I have a Swedish Mauser chambered in the 6.5 and a Russian SKS chambered in the 7.62x39.

The other day I hit a coyote in the upper torso between the front legs twice with the SKS at 65 yards, and it managed to run away anyway. I'd like to save the 6.5 ammo because it is scarce, but.. What do you think? I would have thought that the 7.62 would have been more than adequate for a coyote. It escaped into a mine where I could not verify its death.


----------



## People (Jan 17, 2005)

If you are not shooting good bullets in your 7.62X39 they will almost always act like an ice pick.
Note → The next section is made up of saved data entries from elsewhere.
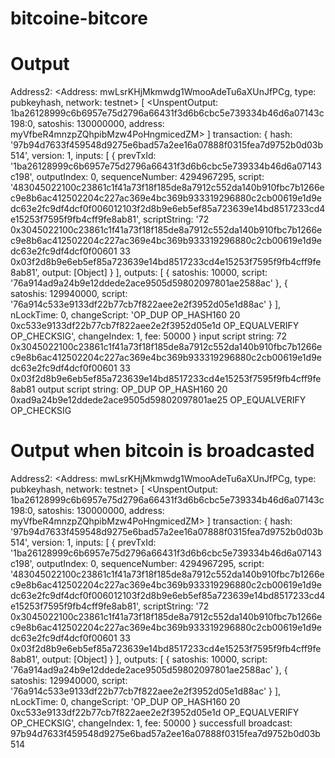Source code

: # bitcoine-bitcore

# Output
Address2:
<Address: mwLsrKHjMkmwdg1WmooAdeTu6aXUnJfPCg, type: pubkeyhash, network: testnet>
[ <UnspentOutput: 1ba26128999c6b6957e75d2796a66431f3d6b6cbc5e739334b46d6a07143c198:0, satoshis: 130000000, address: myVfbeR4mnzpZQhpibMzw4PoHngmicedZM> ]
transaction:
{ hash: '97b94d7633f459548d9275e6bad57a2ee16a07888f0315fea7d9752b0d03b514',
  version: 1,
  inputs: 
   [ { prevTxId: '1ba26128999c6b6957e75d2796a66431f3d6b6cbc5e739334b46d6a07143c198',
       outputIndex: 0,
       sequenceNumber: 4294967295,
       script: '483045022100c23861c1f41a73f18f185de8a7912c552da140b910fbc7b1266ec9e8b6ac412502204c227ac369e4bc369b933319296880c2cb00619e1d9edc63e2fc9df4dcf0f006012103f2d8b9e6eb5ef85a723639e14bd8517233cd4e15253f7595f9fb4cff9fe8ab81',
       scriptString: '72 0x3045022100c23861c1f41a73f18f185de8a7912c552da140b910fbc7b1266ec9e8b6ac412502204c227ac369e4bc369b933319296880c2cb00619e1d9edc63e2fc9df4dcf0f00601 33 0x03f2d8b9e6eb5ef85a723639e14bd8517233cd4e15253f7595f9fb4cff9fe8ab81',
       output: [Object] } ],
  outputs: 
   [ { satoshis: 10000,
       script: '76a914ad9a24b9e12ddede2ace9505d59802097801ae2588ac' },
     { satoshis: 129940000,
       script: '76a914c533e9133df22b77cb7f822aee2e2f3952d05e1d88ac' } ],
  nLockTime: 0,
  changeScript: 'OP_DUP OP_HASH160 20 0xc533e9133df22b77cb7f822aee2e2f3952d05e1d OP_EQUALVERIFY OP_CHECKSIG',
  changeIndex: 1,
  fee: 50000 }
input script string:
72 0x3045022100c23861c1f41a73f18f185de8a7912c552da140b910fbc7b1266ec9e8b6ac412502204c227ac369e4bc369b933319296880c2cb00619e1d9edc63e2fc9df4dcf0f00601 33 0x03f2d8b9e6eb5ef85a723639e14bd8517233cd4e15253f7595f9fb4cff9fe8ab81
output script string:
OP_DUP OP_HASH160 20 0xad9a24b9e12ddede2ace9505d59802097801ae25 OP_EQUALVERIFY OP_CHECKSIG 

# Output when bitcoin is broadcasted
Address2:
<Address: mwLsrKHjMkmwdg1WmooAdeTu6aXUnJfPCg, type: pubkeyhash, network: testnet>
[ <UnspentOutput: 1ba26128999c6b6957e75d2796a66431f3d6b6cbc5e739334b46d6a07143c198:0, satoshis: 130000000, address: myVfbeR4mnzpZQhpibMzw4PoHngmicedZM> ]
transaction:
{ hash: '97b94d7633f459548d9275e6bad57a2ee16a07888f0315fea7d9752b0d03b514',
  version: 1,
  inputs: 
   [ { prevTxId: '1ba26128999c6b6957e75d2796a66431f3d6b6cbc5e739334b46d6a07143c198',
       outputIndex: 0,
       sequenceNumber: 4294967295,
       script: '483045022100c23861c1f41a73f18f185de8a7912c552da140b910fbc7b1266ec9e8b6ac412502204c227ac369e4bc369b933319296880c2cb00619e1d9edc63e2fc9df4dcf0f006012103f2d8b9e6eb5ef85a723639e14bd8517233cd4e15253f7595f9fb4cff9fe8ab81',
       scriptString: '72 0x3045022100c23861c1f41a73f18f185de8a7912c552da140b910fbc7b1266ec9e8b6ac412502204c227ac369e4bc369b933319296880c2cb00619e1d9edc63e2fc9df4dcf0f00601 33 0x03f2d8b9e6eb5ef85a723639e14bd8517233cd4e15253f7595f9fb4cff9fe8ab81',
       output: [Object] } ],
  outputs: 
   [ { satoshis: 10000,
       script: '76a914ad9a24b9e12ddede2ace9505d59802097801ae2588ac' },
     { satoshis: 129940000,
       script: '76a914c533e9133df22b77cb7f822aee2e2f3952d05e1d88ac' } ],
  nLockTime: 0,
  changeScript: 'OP_DUP OP_HASH160 20 0xc533e9133df22b77cb7f822aee2e2f3952d05e1d OP_EQUALVERIFY OP_CHECKSIG',
  changeIndex: 1,
  fee: 50000 }
successfull broadcast: 97b94d7633f459548d9275e6bad57a2ee16a07888f0315fea7d9752b0d03b514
Most of those bullets have a steel jacket that are copper washed.

The US did not boycott the 1980 Summer Olympics in Moscow due to political reasons: Chuck Norris killed the entire US team with a single round-house kick during TaeKwonDo practice.


----------



## dynarider68 (Mar 18, 2007)

I wouldnt shot either...just my .02.


----------



## Longshot (Feb 9, 2004)

Both will work fine, but as People said, choose a good bullet for the job. If it were me I would be using the 6.5X55. Of all that I have shot they are surprisingly accurate. Military ammo for both isn't a good choice for hunting though.


----------